A coragem seletiva do cartola

MÁRIO MAGALHÃES
COLUNISTA DA FOLHA

Têm mérito relativo e demérito absoluto as sentenças da mais alta autoridade do futebol paulista, Marco Polo Del Nero, sobre o campeonato que ele mesmo organizou.
O presidente da federação achincalhou a competição que se encerra depois de amanhã. Em entrevista ao repórter Fernando Mello, disparou seu repertório de carimbos pejorativos.
Está certo, eis o seu mérito.
Que é relativo porque demorou a alardear a nudez do rei exposta aos olhos de todo o reino.
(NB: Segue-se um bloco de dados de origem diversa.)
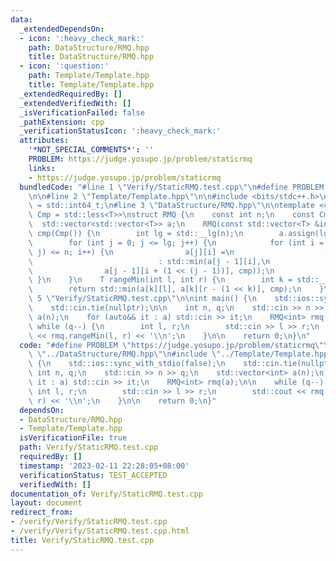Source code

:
```yaml
---
data:
  _extendedDependsOn:
  - icon: ':heavy_check_mark:'
    path: DataStructure/RMQ.hpp
    title: DataStructure/RMQ.hpp
  - icon: ':question:'
    path: Template/Template.hpp
    title: Template/Template.hpp
  _extendedRequiredBy: []
  _extendedVerifiedWith: []
  _isVerificationFailed: false
  _pathExtension: cpp
  _verificationStatusIcon: ':heavy_check_mark:'
  attributes:
    '*NOT_SPECIAL_COMMENTS*': ''
    PROBLEM: https://judge.yosupo.jp/problem/staticrmq
    links:
    - https://judge.yosupo.jp/problem/staticrmq
  bundledCode: "#line 1 \"Verify/StaticRMQ.test.cpp\"\n#define PROBLEM \"https://judge.yosupo.jp/problem/staticrmq\"\
    \n\n#line 2 \"Template/Template.hpp\"\n\n#include <bits/stdc++.h>\n\nusing i64\
    \ = std::int64_t;\n#line 3 \"DataStructure/RMQ.hpp\"\n\ntemplate <class T, class\
    \ Cmp = std::less<T>>\nstruct RMQ {\n    const int n;\n    const Cmp cmp;\n  \
    \  std::vector<std::vector<T>> a;\n    RMQ(const std::vector<T> &init) : n(init.size()),\
    \ cmp(Cmp()) {\n        int lg = std::__lg(n);\n        a.assign(lg + 1, std::vector<T>(n));\n\
    \        for (int j = 0; j <= lg; j++) {\n            for (int i = 0; i + (1 <<\
    \ j) <= n; i++) {\n                a[j][i] =\n                    (j == 0 ? init[i]\n\
    \                            : std::min(a[j - 1][i],\n                       \
    \                a[j - 1][i + (1 << (j - 1))], cmp));\n            }\n       \
    \ }\n    }\n    T rangeMin(int l, int r) {\n        int k = std::__lg(r - l);\n\
    \        return std::min(a[k][l], a[k][r - (1 << k)], cmp);\n    }\n};\n#line\
    \ 5 \"Verify/StaticRMQ.test.cpp\"\n\nint main() {\n    std::ios::sync_with_stdio(false);\n\
    \    std::cin.tie(nullptr);\n\n    int n, q;\n    std::cin >> n >> q;\n    std::vector<int>\
    \ a(n);\n    for (auto&& it : a) std::cin >> it;\n    RMQ<int> rmq(a);\n\n   \
    \ while (q--) {\n        int l, r;\n        std::cin >> l >> r;\n        std::cout\
    \ << rmq.rangeMin(l, r) << '\\n';\n    }\n\n    return 0;\n}\n"
  code: "#define PROBLEM \"https://judge.yosupo.jp/problem/staticrmq\"\n\n#include\
    \ \"../DataStructure/RMQ.hpp\"\n#include \"../Template/Template.hpp\"\n\nint main()\
    \ {\n    std::ios::sync_with_stdio(false);\n    std::cin.tie(nullptr);\n\n   \
    \ int n, q;\n    std::cin >> n >> q;\n    std::vector<int> a(n);\n    for (auto&&\
    \ it : a) std::cin >> it;\n    RMQ<int> rmq(a);\n\n    while (q--) {\n       \
    \ int l, r;\n        std::cin >> l >> r;\n        std::cout << rmq.rangeMin(l,\
    \ r) << '\\n';\n    }\n\n    return 0;\n}"
  dependsOn:
  - DataStructure/RMQ.hpp
  - Template/Template.hpp
  isVerificationFile: true
  path: Verify/StaticRMQ.test.cpp
  requiredBy: []
  timestamp: '2023-02-11 22:28:05+08:00'
  verificationStatus: TEST_ACCEPTED
  verifiedWith: []
documentation_of: Verify/StaticRMQ.test.cpp
layout: document
redirect_from:
- /verify/Verify/StaticRMQ.test.cpp
- /verify/Verify/StaticRMQ.test.cpp.html
title: Verify/StaticRMQ.test.cpp
---
```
Permite imaginar que soltou o verbo apenas para se diferenciar do antecessor, sob cuja direção a FPF moldou as aberrações que fizeram desse um dos mais chumbregas Campeonatos Paulistas.
Será que esperou para ver no que daria um torneio cuja síntese foi a deformação pré-natal de reunir contendores em número ímpar? Com o fracasso, manda a conta para Eduardo José Farah, o velho aliado com quem rompeu anteontem. Como escreveu Persio Presotto no site Mandando pra Rede, até há pouco tudo parecia perfeito para a federação.
O demérito fundamental foram as circunstâncias que Del Nero escolheu para se antecipar a balanços impiedosos do torneio meia-boca. Se um homem são as suas circunstâncias, o cartola é um senhor de coragem seletiva.
Teria ele a mesma bravura caso Palmeiras e Santos, para ficar nos dois semifinalistas batidos, alcançassem a final? Existiriam suas confissões tardias se o duelo derradeiro opusesse, como sonhava, torcidas de massa no Morumbi?
A ironia das circunstâncias que levam o dirigente da FPF a qualificar de horrível a sua própria criatura -pai é quem cria- é que São Caetano e Paulista antagonizam numa decisão que enriquece a história dos Paulistões.
O embate expressa o vigor do futebol interiorano. Exalta o triunfo conquistado em campo, superando o árbitro que quase impediu a vitória do time de Jundiaí sobre o Palmeiras. Opõe duas equipes que, no Rio, deixariam Vasco e Flamengo no caminho.
Domingo, não é só o São Caetano que pode deixar de ser o adolescente que, sem nunca arriscar o passo adiante, dá sempre a mesma resposta sobre os progressos com a namorada ou namorado: já peguei na mão.
Com bola na rede, Muricy entraria no restrito primeiro time dos técnicos brasileiros. Não tanto pela conquista do maior Estadual, mas por levar os entretantos do eterno peguei-na-mão aos finalmentes da mão na taça.
Do outro lado, num êxito precoce que é marca dos grandes treinadores, Zetti poderia enfeitar seu breve currículo com um título que muitos pares de sucesso passam a vida sem conquistar. Zetti foi um ótimo goleiro. Pesado e troncudo, não tinha o "physique du rôle" para a posição. Superava a deficiência com inteligência e disposição insana para os treinos.
São Caetano e Paulista dão renovada prova de que, no futebol, o talento é capaz de superar os mais desastrosos cartolas. Têm tudo para fazer um jogaço. Domingo é dia de ir ao Pacaembu.

O lamentável Geninho
Tudo bem: futebol é esporte de contato físico, bafo no cangote faz parte do jogo. Mas é inaceitável a orientação de Geninho flagrada pela TV Globo em treino: "Ficou parado, chuta o tornozelo dele". Dias depois do feito de Felipe ao lembrar Garrincha, o técnico do Vasco volta a mostrar que a barbárie anda sempre à espreita.

Os ingressos sumiram
Flamengo e Vasco mereciam mesmo chegar à decisão no Rio. Seus torcedores é que não merecem penar horas em filas infindas sem conseguir comprar ingresso para a finalíssima. Na apoteose do campeonato, a máfia dos cambistas faz a festa, enquanto os clubes seguem quebrados e os jogadores não recebem.